= Exercise data =
+ + + + +

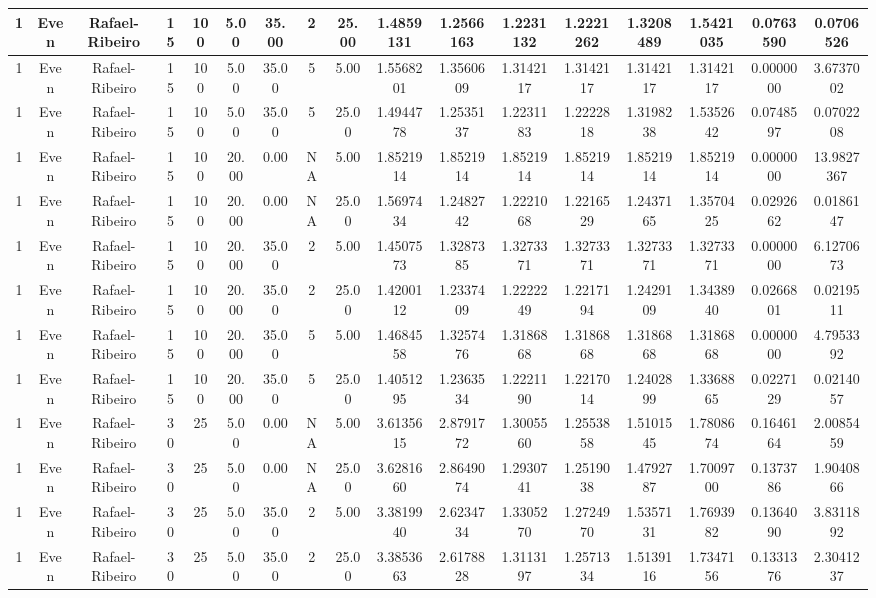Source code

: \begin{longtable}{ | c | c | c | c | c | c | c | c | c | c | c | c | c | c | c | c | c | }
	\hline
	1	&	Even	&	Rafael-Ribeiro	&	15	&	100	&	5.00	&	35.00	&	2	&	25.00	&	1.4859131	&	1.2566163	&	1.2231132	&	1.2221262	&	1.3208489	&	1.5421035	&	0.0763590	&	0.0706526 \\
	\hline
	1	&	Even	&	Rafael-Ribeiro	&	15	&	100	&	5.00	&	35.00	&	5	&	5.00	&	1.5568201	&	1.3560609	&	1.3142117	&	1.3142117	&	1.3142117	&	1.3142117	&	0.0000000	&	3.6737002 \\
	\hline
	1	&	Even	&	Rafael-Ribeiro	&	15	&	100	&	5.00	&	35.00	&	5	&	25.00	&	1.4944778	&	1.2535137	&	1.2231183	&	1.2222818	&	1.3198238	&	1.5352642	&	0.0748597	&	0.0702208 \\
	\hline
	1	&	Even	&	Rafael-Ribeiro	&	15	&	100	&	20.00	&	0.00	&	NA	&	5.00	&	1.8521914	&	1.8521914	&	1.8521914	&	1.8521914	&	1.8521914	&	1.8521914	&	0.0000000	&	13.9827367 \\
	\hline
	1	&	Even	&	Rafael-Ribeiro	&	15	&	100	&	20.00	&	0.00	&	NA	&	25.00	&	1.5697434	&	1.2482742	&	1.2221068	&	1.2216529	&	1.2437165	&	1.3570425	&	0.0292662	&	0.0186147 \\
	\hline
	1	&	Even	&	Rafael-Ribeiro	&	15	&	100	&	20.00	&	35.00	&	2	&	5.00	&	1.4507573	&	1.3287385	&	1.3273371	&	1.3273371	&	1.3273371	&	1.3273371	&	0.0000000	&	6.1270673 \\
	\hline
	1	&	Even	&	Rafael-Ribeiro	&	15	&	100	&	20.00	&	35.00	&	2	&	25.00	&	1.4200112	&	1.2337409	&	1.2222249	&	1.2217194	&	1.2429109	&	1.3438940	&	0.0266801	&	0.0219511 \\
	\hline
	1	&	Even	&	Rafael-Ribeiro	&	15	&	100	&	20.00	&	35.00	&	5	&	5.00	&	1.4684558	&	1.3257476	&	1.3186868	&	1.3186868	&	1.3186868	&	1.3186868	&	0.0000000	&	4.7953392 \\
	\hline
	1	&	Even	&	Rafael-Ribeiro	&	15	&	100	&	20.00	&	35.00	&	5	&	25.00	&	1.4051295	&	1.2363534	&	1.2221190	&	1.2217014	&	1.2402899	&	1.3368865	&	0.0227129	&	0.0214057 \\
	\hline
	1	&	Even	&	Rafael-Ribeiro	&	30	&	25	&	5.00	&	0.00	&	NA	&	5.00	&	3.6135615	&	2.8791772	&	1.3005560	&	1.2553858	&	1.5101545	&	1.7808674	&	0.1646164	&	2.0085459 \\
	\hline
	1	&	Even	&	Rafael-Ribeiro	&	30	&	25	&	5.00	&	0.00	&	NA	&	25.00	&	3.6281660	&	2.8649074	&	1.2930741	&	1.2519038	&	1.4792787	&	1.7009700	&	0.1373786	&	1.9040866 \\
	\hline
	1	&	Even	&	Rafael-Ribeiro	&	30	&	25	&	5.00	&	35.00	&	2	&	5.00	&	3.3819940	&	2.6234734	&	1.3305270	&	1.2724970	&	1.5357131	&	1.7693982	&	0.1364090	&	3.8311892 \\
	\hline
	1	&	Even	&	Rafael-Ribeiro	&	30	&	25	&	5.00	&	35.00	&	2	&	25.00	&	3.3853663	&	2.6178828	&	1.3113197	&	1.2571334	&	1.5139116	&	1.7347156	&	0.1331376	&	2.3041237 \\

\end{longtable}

+ + + + +

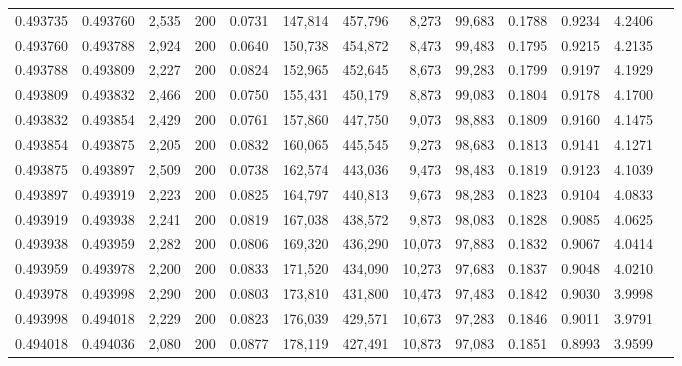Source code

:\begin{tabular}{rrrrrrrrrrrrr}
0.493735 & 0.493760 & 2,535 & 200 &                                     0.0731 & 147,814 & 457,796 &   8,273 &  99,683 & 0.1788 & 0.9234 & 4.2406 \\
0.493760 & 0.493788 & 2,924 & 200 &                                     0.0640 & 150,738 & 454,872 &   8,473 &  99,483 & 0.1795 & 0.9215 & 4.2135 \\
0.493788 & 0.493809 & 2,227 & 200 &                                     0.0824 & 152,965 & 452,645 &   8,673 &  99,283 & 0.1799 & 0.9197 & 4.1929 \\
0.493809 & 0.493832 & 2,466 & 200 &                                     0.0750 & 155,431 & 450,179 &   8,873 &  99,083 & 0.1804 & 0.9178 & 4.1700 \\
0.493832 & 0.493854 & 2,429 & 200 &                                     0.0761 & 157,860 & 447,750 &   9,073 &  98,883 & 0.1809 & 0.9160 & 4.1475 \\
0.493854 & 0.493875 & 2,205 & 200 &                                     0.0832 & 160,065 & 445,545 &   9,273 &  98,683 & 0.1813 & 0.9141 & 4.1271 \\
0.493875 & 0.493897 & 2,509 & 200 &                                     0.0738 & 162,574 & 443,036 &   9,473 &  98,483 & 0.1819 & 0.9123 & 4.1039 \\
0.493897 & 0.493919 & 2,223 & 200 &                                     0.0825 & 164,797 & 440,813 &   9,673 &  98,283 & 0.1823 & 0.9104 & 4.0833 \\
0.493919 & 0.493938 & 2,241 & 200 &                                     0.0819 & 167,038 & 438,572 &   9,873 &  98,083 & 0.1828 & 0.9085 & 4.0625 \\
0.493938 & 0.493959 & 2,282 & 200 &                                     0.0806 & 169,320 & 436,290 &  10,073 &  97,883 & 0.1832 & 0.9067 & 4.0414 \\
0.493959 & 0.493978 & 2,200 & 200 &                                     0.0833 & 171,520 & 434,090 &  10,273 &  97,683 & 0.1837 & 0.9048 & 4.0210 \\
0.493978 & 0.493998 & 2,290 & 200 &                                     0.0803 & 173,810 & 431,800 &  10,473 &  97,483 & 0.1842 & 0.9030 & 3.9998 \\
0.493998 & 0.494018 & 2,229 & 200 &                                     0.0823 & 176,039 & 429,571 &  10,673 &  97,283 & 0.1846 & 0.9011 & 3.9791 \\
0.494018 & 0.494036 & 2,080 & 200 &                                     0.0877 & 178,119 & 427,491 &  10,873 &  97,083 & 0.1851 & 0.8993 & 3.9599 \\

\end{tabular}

+ + + + +

Whenever a line of the listing above holds the word "tabular", copy that line.

:\begin{tabular}{rrrrrrrrrrrrr}
\end{tabular}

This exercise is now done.